WORK ORDER: Write out the listing below exactly, beginning at its first line and ending with the line that contains "### Random Access Memory (RAM)".

MATERIAL PROVIDED:
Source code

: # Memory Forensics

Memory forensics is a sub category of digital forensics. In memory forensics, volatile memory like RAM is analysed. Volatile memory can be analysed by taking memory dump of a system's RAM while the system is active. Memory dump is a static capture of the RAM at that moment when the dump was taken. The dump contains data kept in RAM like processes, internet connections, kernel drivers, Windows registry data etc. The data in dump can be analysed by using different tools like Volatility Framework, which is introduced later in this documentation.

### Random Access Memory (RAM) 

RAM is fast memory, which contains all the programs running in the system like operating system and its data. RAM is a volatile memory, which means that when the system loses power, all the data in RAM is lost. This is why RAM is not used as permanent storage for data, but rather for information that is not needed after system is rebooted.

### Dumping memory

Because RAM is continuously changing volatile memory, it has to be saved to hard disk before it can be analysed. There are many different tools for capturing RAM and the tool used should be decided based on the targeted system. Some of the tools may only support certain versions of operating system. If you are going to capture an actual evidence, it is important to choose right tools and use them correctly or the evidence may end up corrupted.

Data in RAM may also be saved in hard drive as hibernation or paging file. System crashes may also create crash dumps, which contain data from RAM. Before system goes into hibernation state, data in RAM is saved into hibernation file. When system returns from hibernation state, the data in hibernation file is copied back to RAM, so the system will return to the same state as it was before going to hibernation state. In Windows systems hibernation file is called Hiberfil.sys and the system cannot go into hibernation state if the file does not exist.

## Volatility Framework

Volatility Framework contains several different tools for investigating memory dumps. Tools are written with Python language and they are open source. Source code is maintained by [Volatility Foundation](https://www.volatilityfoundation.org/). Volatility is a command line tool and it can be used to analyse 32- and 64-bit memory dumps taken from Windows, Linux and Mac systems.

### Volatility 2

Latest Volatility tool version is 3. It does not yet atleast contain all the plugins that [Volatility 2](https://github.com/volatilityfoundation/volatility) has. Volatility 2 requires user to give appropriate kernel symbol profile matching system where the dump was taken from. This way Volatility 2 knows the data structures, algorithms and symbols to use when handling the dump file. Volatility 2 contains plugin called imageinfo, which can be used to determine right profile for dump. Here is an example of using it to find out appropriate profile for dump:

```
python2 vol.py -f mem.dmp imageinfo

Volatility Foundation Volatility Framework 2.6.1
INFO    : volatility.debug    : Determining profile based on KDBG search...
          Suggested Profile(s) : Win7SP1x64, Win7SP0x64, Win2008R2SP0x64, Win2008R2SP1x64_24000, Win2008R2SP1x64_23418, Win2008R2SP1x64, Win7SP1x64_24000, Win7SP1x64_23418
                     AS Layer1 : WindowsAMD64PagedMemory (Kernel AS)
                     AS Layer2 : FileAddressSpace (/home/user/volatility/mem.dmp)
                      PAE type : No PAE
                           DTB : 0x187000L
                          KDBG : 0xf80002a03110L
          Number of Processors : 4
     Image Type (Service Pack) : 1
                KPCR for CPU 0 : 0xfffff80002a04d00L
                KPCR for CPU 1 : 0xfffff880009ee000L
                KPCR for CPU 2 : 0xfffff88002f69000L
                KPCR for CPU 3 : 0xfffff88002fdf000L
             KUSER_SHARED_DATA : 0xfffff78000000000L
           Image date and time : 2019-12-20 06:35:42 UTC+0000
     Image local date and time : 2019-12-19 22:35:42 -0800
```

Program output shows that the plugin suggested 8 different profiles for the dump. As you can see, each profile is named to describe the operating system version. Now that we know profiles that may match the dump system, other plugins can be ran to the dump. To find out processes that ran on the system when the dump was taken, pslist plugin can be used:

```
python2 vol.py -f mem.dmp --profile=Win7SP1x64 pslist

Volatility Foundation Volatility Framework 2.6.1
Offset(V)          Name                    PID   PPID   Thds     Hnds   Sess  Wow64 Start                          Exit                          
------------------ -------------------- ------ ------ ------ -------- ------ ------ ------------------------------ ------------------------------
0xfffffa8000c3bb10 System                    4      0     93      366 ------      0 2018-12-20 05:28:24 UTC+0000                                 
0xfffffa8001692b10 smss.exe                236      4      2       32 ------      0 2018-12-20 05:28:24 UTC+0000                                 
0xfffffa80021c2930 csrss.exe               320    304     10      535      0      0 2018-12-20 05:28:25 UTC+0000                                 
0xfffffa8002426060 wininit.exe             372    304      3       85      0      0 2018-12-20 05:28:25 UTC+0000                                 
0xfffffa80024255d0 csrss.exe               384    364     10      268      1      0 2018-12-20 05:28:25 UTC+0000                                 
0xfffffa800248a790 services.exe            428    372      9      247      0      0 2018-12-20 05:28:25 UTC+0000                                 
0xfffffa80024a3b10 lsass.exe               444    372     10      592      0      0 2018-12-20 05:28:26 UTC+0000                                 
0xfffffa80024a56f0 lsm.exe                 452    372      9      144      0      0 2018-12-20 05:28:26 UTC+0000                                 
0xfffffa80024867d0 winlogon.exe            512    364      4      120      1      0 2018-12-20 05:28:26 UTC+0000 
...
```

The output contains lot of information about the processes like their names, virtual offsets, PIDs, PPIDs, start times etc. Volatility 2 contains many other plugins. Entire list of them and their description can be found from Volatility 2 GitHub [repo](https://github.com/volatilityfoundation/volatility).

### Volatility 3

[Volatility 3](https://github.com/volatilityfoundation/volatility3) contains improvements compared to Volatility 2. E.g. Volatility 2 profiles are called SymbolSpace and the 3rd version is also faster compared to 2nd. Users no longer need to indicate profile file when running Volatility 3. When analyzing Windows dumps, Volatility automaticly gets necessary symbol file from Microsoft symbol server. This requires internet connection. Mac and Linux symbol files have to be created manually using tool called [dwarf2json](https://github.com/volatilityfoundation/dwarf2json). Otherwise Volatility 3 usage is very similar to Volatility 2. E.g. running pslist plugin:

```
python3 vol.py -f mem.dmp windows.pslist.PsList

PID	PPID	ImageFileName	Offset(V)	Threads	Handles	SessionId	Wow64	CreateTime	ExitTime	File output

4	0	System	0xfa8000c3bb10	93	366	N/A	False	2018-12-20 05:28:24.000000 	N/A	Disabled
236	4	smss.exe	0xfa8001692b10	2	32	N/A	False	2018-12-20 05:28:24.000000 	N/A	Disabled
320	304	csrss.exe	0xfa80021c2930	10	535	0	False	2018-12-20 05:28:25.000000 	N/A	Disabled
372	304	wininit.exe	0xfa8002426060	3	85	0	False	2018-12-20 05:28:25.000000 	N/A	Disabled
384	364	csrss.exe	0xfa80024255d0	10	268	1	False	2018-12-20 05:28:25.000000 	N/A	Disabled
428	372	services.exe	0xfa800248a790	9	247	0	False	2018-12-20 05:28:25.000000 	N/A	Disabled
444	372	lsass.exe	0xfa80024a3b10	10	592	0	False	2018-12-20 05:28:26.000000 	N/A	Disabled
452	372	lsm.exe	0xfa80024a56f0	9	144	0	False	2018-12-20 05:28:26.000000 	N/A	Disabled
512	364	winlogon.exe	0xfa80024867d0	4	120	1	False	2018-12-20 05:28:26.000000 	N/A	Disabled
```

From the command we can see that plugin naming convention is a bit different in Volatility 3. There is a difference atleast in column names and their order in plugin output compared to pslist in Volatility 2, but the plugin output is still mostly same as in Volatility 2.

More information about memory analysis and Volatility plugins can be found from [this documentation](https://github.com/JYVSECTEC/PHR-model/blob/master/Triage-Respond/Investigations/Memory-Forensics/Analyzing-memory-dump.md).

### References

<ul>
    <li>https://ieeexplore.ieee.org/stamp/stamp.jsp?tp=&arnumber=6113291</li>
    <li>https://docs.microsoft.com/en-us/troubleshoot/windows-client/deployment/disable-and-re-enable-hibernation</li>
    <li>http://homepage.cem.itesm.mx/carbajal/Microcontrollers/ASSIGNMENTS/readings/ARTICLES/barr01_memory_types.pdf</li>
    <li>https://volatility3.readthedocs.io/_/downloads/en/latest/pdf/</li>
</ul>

RESPONSE BOX:
Source code

: # Memory Forensics

Memory forensics is a sub category of digital forensics. In memory forensics, volatile memory like RAM is analysed. Volatile memory can be analysed by taking memory dump of a system's RAM while the system is active. Memory dump is a static capture of the RAM at that moment when the dump was taken. The dump contains data kept in RAM like processes, internet connections, kernel drivers, Windows registry data etc. The data in dump can be analysed by using different tools like Volatility Framework, which is introduced later in this documentation.

### Random Access Memory (RAM) 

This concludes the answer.